Available records:
○ ○ ○ ○ ○
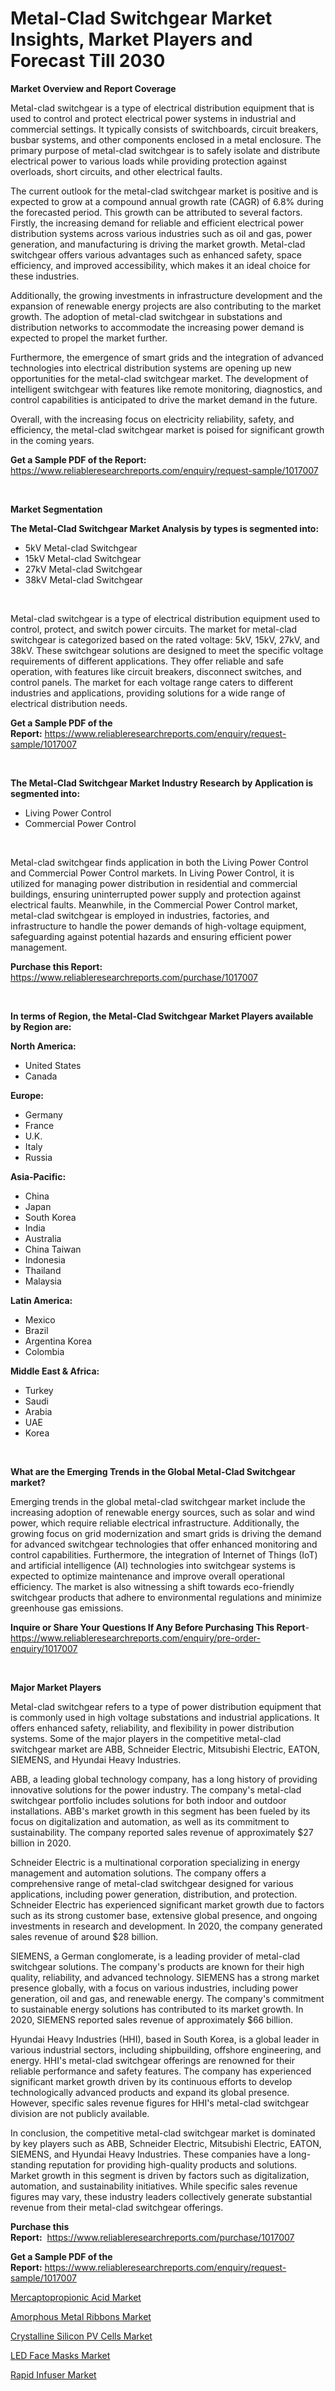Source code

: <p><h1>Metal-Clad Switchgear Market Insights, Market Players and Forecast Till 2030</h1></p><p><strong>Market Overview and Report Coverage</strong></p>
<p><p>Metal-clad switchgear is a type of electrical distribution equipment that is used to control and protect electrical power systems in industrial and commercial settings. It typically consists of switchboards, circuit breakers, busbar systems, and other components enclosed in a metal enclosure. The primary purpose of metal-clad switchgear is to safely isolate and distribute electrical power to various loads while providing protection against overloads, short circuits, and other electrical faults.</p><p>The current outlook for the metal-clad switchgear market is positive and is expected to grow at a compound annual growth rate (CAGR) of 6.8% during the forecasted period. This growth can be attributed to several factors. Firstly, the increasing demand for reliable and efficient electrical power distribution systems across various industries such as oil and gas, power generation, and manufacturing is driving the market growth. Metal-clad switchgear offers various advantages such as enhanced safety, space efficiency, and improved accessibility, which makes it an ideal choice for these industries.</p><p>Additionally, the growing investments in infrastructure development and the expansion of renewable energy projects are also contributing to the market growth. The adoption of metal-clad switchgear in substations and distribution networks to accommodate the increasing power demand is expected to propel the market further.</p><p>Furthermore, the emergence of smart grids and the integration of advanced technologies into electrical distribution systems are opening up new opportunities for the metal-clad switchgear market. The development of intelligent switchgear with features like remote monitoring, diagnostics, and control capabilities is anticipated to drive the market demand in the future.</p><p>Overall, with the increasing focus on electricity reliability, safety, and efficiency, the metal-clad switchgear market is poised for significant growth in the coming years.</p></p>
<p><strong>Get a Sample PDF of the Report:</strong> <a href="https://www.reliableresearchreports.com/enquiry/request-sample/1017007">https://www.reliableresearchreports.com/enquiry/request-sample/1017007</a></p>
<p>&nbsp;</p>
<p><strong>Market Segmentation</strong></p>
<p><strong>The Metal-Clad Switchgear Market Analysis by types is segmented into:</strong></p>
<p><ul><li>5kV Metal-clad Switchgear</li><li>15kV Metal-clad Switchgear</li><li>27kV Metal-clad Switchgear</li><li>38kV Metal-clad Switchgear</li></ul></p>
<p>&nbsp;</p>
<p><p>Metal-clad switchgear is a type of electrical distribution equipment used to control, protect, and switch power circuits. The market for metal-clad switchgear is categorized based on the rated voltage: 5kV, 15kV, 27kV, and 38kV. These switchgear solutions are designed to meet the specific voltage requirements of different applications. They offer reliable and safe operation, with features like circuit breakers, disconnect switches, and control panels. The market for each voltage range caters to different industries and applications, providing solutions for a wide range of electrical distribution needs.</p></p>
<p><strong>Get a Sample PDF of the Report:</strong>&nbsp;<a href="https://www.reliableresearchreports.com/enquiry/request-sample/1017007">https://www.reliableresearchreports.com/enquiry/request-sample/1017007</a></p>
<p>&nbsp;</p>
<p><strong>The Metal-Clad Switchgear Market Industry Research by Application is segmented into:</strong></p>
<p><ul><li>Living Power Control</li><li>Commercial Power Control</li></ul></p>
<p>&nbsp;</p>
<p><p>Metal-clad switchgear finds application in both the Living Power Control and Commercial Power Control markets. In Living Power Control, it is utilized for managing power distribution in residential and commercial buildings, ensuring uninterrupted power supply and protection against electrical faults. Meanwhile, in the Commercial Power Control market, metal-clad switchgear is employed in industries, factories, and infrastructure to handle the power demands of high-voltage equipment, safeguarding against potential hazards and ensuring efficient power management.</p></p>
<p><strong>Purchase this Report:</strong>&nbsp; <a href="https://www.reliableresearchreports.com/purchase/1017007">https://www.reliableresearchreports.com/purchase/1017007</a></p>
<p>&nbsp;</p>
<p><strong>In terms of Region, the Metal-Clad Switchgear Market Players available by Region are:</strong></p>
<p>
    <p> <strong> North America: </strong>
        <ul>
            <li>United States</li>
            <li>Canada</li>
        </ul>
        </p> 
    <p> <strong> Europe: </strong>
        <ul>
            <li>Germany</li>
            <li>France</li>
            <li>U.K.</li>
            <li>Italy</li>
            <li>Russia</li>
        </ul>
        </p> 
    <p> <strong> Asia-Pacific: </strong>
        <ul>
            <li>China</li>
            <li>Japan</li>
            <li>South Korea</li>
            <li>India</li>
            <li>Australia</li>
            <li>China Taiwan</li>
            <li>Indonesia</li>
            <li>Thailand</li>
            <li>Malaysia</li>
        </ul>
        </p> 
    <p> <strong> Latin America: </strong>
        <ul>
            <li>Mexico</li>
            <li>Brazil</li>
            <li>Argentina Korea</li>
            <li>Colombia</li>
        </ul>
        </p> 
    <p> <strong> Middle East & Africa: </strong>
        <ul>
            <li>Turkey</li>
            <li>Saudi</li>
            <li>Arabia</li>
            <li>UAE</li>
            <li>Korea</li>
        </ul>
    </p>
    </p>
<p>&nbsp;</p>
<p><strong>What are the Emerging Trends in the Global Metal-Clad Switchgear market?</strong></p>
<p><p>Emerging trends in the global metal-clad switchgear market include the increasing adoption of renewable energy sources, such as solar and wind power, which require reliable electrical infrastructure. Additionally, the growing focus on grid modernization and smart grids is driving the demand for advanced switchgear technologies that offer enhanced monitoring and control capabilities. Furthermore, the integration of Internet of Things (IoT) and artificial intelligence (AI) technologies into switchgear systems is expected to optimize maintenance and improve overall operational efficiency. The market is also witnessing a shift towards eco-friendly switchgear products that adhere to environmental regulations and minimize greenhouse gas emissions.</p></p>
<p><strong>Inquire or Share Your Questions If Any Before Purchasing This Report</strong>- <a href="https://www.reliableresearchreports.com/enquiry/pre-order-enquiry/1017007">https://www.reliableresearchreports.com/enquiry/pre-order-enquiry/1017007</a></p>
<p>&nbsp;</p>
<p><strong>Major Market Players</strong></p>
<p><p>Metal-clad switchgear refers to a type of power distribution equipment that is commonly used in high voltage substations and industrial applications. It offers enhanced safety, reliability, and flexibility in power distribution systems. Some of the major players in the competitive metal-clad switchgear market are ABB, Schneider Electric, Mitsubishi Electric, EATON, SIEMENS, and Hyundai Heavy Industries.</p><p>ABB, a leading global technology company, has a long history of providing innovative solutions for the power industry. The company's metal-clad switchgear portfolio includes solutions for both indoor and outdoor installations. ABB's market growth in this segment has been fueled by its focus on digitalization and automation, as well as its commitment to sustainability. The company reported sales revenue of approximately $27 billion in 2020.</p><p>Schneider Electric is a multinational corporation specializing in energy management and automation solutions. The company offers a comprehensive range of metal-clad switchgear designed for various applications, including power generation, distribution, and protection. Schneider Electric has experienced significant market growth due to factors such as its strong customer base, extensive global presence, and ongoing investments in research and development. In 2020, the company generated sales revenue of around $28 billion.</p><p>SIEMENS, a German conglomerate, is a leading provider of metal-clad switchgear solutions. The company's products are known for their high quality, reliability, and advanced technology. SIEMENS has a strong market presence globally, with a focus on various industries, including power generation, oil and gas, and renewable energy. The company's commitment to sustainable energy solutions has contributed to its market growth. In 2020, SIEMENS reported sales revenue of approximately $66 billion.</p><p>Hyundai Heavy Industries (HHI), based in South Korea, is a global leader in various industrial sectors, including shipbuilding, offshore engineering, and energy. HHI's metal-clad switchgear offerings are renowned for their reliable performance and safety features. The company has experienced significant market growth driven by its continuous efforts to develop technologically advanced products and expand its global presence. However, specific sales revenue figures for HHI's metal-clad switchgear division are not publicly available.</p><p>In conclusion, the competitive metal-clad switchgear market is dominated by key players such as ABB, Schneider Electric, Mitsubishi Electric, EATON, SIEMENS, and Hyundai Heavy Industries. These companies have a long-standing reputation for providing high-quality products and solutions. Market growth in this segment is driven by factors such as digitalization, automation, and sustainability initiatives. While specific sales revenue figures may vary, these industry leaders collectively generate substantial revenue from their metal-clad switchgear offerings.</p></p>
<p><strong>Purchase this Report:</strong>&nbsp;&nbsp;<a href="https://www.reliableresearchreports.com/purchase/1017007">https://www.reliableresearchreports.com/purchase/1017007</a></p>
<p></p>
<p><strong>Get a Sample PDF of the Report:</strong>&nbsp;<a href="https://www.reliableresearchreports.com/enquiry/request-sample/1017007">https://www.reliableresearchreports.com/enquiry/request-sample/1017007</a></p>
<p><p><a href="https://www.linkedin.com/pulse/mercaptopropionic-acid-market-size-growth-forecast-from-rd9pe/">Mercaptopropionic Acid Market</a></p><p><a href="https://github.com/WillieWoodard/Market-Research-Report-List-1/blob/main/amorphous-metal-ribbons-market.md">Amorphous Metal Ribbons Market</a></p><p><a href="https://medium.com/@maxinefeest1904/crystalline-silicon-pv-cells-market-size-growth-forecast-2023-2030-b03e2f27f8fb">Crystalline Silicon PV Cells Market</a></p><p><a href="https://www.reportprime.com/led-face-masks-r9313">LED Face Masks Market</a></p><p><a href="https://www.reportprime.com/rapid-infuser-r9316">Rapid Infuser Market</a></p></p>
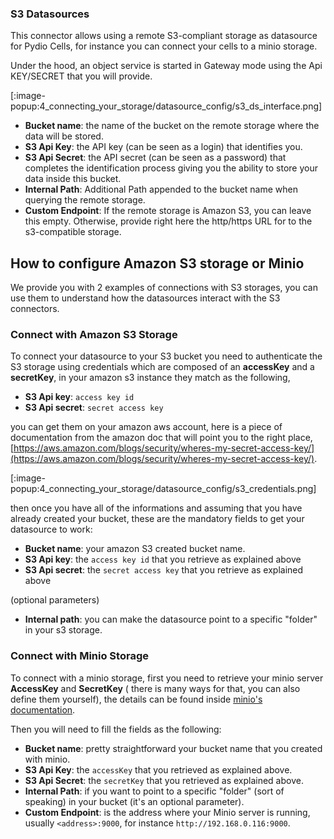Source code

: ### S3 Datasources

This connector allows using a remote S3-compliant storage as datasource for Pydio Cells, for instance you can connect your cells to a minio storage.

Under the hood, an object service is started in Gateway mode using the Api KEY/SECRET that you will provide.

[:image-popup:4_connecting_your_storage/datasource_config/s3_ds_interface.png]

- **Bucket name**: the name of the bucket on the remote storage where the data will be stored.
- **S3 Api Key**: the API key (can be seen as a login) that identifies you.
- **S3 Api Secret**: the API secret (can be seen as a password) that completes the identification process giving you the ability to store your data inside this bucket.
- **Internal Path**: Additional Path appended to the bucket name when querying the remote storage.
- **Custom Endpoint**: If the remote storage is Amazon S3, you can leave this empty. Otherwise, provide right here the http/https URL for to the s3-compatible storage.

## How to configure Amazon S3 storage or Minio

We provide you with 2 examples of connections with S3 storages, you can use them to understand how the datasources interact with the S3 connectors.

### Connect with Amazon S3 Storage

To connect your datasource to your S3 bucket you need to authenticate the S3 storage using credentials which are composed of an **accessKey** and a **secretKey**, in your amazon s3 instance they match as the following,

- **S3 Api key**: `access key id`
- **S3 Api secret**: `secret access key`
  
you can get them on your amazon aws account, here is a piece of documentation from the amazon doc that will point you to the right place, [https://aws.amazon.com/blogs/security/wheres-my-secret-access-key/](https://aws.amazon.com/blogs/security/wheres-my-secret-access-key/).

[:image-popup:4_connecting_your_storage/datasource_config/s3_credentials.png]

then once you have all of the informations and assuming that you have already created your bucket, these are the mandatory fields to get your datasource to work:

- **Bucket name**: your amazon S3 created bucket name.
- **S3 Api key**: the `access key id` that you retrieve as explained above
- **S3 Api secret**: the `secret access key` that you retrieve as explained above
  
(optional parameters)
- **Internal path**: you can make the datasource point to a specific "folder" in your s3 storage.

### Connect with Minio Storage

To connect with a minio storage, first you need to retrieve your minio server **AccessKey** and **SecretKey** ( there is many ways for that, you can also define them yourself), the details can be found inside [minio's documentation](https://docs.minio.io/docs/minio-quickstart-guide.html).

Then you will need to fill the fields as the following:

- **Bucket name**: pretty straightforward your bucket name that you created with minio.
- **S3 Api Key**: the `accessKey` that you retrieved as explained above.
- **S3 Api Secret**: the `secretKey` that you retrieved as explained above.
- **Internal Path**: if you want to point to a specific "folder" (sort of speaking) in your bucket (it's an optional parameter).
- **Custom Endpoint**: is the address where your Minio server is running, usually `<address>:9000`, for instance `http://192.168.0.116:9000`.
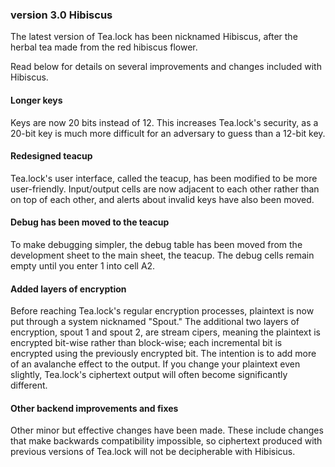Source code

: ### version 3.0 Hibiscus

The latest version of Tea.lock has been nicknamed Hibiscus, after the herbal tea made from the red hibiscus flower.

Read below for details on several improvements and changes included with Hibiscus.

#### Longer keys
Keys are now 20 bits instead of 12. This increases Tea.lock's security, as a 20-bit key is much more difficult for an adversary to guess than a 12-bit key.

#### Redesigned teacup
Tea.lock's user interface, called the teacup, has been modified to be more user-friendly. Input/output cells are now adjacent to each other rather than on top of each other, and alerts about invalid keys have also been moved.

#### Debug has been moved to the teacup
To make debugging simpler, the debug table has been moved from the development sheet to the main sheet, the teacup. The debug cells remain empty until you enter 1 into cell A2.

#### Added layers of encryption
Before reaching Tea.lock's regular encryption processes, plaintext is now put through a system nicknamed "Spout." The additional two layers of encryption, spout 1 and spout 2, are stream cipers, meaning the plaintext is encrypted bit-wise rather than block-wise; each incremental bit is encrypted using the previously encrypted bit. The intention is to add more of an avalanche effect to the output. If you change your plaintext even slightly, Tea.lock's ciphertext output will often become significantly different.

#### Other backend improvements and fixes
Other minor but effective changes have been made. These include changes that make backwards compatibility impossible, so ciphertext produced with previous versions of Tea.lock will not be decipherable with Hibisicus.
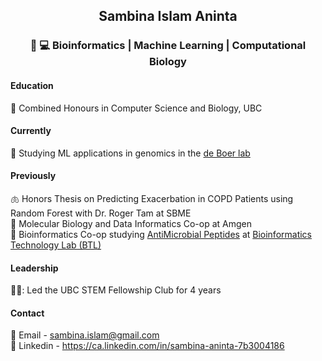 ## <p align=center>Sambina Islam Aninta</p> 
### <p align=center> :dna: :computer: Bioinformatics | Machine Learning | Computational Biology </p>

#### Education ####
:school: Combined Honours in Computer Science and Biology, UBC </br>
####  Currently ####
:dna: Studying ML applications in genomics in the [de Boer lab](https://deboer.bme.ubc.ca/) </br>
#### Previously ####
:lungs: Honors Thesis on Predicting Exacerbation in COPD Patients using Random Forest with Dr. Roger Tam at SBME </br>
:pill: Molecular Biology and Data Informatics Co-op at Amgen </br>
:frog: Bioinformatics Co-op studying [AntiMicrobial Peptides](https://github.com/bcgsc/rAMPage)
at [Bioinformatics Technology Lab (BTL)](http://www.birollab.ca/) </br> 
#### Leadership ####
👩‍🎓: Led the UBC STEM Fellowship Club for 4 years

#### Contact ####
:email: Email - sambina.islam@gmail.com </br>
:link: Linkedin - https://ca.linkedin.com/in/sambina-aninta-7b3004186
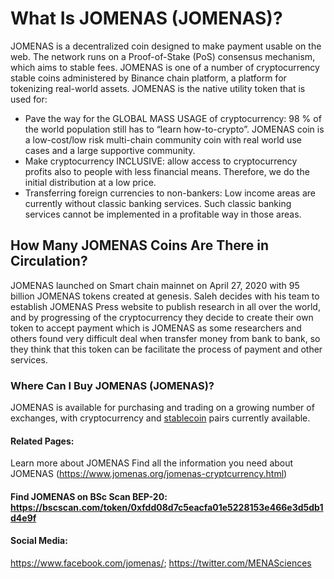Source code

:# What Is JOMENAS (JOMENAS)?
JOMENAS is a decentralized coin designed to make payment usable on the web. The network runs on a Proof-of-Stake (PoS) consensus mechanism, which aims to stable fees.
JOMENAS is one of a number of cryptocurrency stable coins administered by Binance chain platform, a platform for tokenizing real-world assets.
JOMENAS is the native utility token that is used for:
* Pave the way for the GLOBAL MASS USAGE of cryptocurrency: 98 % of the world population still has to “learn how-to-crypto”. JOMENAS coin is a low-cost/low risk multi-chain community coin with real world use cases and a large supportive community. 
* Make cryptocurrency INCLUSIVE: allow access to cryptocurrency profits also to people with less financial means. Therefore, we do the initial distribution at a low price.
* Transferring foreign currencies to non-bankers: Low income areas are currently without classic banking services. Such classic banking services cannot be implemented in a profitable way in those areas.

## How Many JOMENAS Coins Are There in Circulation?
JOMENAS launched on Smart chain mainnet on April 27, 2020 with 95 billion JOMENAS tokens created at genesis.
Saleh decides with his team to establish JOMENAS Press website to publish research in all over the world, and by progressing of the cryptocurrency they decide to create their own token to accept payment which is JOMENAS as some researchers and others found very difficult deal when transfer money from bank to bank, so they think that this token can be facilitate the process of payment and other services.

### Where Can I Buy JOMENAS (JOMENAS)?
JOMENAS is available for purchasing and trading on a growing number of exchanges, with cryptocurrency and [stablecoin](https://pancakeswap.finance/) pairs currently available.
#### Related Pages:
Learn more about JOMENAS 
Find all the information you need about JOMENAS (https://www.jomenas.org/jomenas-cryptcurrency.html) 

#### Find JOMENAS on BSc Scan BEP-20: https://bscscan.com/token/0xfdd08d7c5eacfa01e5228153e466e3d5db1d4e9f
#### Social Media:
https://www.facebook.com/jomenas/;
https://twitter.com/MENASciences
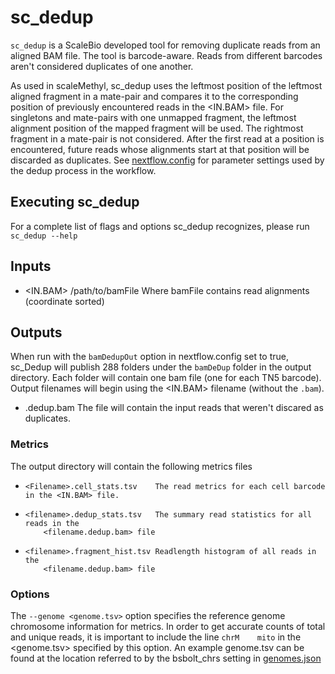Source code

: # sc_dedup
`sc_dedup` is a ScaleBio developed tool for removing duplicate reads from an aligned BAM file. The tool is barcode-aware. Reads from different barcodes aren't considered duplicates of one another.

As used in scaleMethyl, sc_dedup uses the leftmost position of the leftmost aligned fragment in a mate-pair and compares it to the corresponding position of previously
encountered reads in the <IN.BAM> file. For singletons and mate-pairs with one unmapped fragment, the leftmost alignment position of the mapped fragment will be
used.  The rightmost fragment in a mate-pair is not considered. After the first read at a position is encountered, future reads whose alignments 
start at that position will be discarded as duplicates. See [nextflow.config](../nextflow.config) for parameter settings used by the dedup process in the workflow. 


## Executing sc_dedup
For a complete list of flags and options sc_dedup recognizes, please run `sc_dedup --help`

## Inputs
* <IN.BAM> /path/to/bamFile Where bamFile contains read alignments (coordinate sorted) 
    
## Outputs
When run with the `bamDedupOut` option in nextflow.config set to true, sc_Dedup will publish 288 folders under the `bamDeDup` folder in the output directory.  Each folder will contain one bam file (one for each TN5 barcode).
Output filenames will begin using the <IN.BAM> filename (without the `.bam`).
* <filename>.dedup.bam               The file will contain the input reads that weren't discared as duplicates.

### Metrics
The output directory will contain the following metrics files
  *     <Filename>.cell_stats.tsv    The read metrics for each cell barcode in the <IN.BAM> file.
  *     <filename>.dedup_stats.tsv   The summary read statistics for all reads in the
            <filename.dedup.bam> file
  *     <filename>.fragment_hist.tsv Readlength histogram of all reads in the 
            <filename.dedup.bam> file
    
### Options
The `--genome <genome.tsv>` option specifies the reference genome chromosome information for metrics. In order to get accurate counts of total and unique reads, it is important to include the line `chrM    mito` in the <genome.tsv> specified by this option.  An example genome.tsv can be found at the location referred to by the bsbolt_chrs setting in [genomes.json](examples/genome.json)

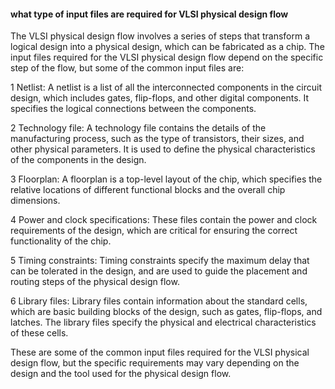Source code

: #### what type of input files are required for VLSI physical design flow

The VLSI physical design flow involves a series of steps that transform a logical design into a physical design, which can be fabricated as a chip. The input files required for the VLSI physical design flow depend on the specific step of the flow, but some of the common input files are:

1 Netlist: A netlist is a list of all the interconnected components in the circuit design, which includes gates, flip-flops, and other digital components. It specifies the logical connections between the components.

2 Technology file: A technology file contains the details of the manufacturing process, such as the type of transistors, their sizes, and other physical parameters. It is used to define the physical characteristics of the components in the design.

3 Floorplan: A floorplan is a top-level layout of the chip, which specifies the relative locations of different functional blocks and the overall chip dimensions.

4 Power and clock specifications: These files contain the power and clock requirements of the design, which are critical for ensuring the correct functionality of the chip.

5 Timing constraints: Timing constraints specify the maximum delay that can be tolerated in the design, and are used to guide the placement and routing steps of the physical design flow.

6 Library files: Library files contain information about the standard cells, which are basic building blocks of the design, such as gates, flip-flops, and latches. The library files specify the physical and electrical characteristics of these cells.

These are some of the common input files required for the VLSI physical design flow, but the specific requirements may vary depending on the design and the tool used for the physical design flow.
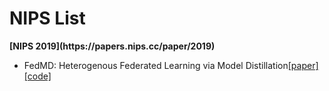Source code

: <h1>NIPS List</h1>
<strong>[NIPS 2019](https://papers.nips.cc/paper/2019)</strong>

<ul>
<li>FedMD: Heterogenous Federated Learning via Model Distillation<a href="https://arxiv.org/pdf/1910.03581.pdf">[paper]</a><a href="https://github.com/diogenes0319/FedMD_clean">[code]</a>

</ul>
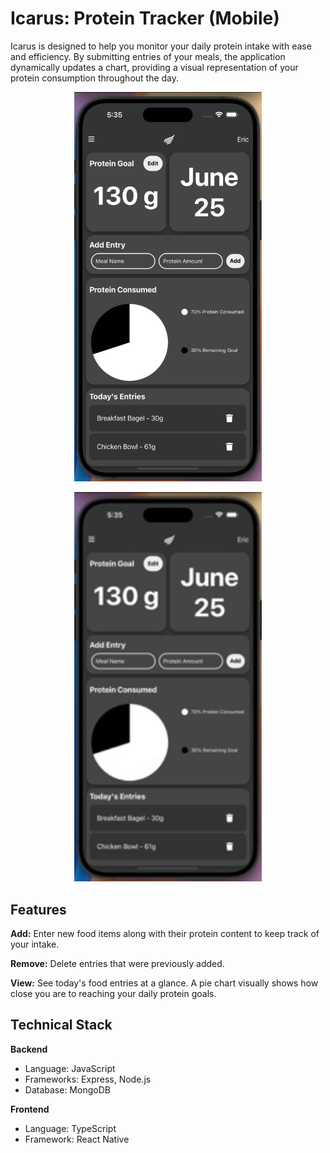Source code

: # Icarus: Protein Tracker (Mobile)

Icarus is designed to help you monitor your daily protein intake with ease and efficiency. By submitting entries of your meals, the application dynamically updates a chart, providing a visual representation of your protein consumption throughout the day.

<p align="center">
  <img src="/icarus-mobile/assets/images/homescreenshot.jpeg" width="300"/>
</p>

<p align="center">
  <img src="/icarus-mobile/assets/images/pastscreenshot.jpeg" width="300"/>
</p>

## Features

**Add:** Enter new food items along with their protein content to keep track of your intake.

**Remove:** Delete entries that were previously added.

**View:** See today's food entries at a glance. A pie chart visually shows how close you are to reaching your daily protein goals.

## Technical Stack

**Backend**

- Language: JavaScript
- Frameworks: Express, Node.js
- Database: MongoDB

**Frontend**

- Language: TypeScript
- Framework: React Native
○ ○ ○ ○ ○
Task to complete: Gather all lines with the string "connections" from the data.

Written reply:
We provide you with 2 examples of connections with S3 storages, you can use them to understand how the datasources interact with the S3 connectors.
1 Netlist: A netlist is a list of all the interconnected components in the circuit design, which includes gates, flip-flops, and other digital components. It specifies the logical connections between the components.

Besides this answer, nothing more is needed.